ASSIGNED TASK: Transcribe every line of the entries exactly.

EXTRACTED RECORDS:
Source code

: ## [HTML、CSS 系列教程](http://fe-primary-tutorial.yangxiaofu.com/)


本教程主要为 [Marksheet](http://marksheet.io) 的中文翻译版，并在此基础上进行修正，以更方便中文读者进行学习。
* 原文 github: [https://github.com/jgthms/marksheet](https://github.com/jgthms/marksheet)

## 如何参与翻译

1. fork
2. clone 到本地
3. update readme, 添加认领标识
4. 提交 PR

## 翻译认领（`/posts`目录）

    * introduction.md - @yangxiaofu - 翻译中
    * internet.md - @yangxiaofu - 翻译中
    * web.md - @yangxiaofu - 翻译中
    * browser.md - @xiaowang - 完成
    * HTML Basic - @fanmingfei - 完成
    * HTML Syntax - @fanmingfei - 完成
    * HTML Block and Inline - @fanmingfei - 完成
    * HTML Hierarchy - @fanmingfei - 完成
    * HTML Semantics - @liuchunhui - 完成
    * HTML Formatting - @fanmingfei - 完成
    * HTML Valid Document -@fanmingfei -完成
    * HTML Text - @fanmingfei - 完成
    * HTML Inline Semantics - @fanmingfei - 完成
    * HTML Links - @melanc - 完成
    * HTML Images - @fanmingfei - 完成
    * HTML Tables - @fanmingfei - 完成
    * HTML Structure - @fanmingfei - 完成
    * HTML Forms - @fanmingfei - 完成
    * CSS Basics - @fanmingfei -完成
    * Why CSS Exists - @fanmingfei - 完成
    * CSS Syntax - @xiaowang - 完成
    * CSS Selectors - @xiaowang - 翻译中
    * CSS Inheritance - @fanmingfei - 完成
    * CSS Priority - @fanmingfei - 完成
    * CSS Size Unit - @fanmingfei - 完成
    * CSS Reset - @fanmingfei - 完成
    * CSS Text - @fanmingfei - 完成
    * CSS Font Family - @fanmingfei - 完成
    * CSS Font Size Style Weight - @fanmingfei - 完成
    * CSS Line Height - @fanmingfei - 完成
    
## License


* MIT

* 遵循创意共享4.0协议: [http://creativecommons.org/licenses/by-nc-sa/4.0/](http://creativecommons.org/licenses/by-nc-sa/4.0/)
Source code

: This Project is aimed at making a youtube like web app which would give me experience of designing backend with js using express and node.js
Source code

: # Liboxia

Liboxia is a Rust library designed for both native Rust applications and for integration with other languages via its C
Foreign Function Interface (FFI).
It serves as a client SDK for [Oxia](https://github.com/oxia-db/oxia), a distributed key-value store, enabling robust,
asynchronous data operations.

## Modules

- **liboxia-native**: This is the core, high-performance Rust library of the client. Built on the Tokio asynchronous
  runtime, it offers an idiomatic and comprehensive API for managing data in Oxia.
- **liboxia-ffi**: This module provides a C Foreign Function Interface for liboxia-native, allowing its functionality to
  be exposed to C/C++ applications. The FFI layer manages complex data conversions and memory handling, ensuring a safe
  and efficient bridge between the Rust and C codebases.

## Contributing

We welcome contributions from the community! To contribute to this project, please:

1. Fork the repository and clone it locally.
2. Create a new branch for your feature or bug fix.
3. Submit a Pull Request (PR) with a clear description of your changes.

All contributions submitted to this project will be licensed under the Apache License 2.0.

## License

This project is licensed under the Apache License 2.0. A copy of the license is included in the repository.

SOLUTION BELOW:
Source code

: ## [HTML、CSS 系列教程](http://fe-primary-tutorial.yangxiaofu.com/)


本教程主要为 [Marksheet](http://marksheet.io) 的中文翻译版，并在此基础上进行修正，以更方便中文读者进行学习。
* 原文 github: [https://github.com/jgthms/marksheet](https://github.com/jgthms/marksheet)

## 如何参与翻译

1. fork
2. clone 到本地
3. update readme, 添加认领标识
4. 提交 PR

## 翻译认领（`/posts`目录）

    * introduction.md - @yangxiaofu - 翻译中
    * internet.md - @yangxiaofu - 翻译中
    * web.md - @yangxiaofu - 翻译中
    * browser.md - @xiaowang - 完成
    * HTML Basic - @fanmingfei - 完成
    * HTML Syntax - @fanmingfei - 完成
    * HTML Block and Inline - @fanmingfei - 完成
    * HTML Hierarchy - @fanmingfei - 完成
    * HTML Semantics - @liuchunhui - 完成
    * HTML Formatting - @fanmingfei - 完成
    * HTML Valid Document -@fanmingfei -完成
    * HTML Text - @fanmingfei - 完成
    * HTML Inline Semantics - @fanmingfei - 完成
    * HTML Links - @melanc - 完成
    * HTML Images - @fanmingfei - 完成
    * HTML Tables - @fanmingfei - 完成
    * HTML Structure - @fanmingfei - 完成
    * HTML Forms - @fanmingfei - 完成
    * CSS Basics - @fanmingfei -完成
    * Why CSS Exists - @fanmingfei - 完成
    * CSS Syntax - @xiaowang - 完成
    * CSS Selectors - @xiaowang - 翻译中
    * CSS Inheritance - @fanmingfei - 完成
    * CSS Priority - @fanmingfei - 完成
    * CSS Size Unit - @fanmingfei - 完成
    * CSS Reset - @fanmingfei - 完成
    * CSS Text - @fanmingfei - 完成
    * CSS Font Family - @fanmingfei - 完成
    * CSS Font Size Style Weight - @fanmingfei - 完成
    * CSS Line Height - @fanmingfei - 完成
    
## License


* MIT

* 遵循创意共享4.0协议: [http://creativecommons.org/licenses/by-nc-sa/4.0/](http://creativecommons.org/licenses/by-nc-sa/4.0/)
Source code

: This Project is aimed at making a youtube like web app which would give me experience of designing backend with js using express and node.js
Source code

: # Liboxia

Liboxia is a Rust library designed for both native Rust applications and for integration with other languages via its C
Foreign Function Interface (FFI).
It serves as a client SDK for [Oxia](https://github.com/oxia-db/oxia), a distributed key-value store, enabling robust,
asynchronous data operations.

## Modules

- **liboxia-native**: This is the core, high-performance Rust library of the client. Built on the Tokio asynchronous
  runtime, it offers an idiomatic and comprehensive API for managing data in Oxia.
- **liboxia-ffi**: This module provides a C Foreign Function Interface for liboxia-native, allowing its functionality to
  be exposed to C/C++ applications. The FFI layer manages complex data conversions and memory handling, ensuring a safe
  and efficient bridge between the Rust and C codebases.

## Contributing

We welcome contributions from the community! To contribute to this project, please:

1. Fork the repository and clone it locally.
2. Create a new branch for your feature or bug fix.
3. Submit a Pull Request (PR) with a clear description of your changes.

All contributions submitted to this project will be licensed under the Apache License 2.0.

## License

This project is licensed under the Apache License 2.0. A copy of the license is included in the repository.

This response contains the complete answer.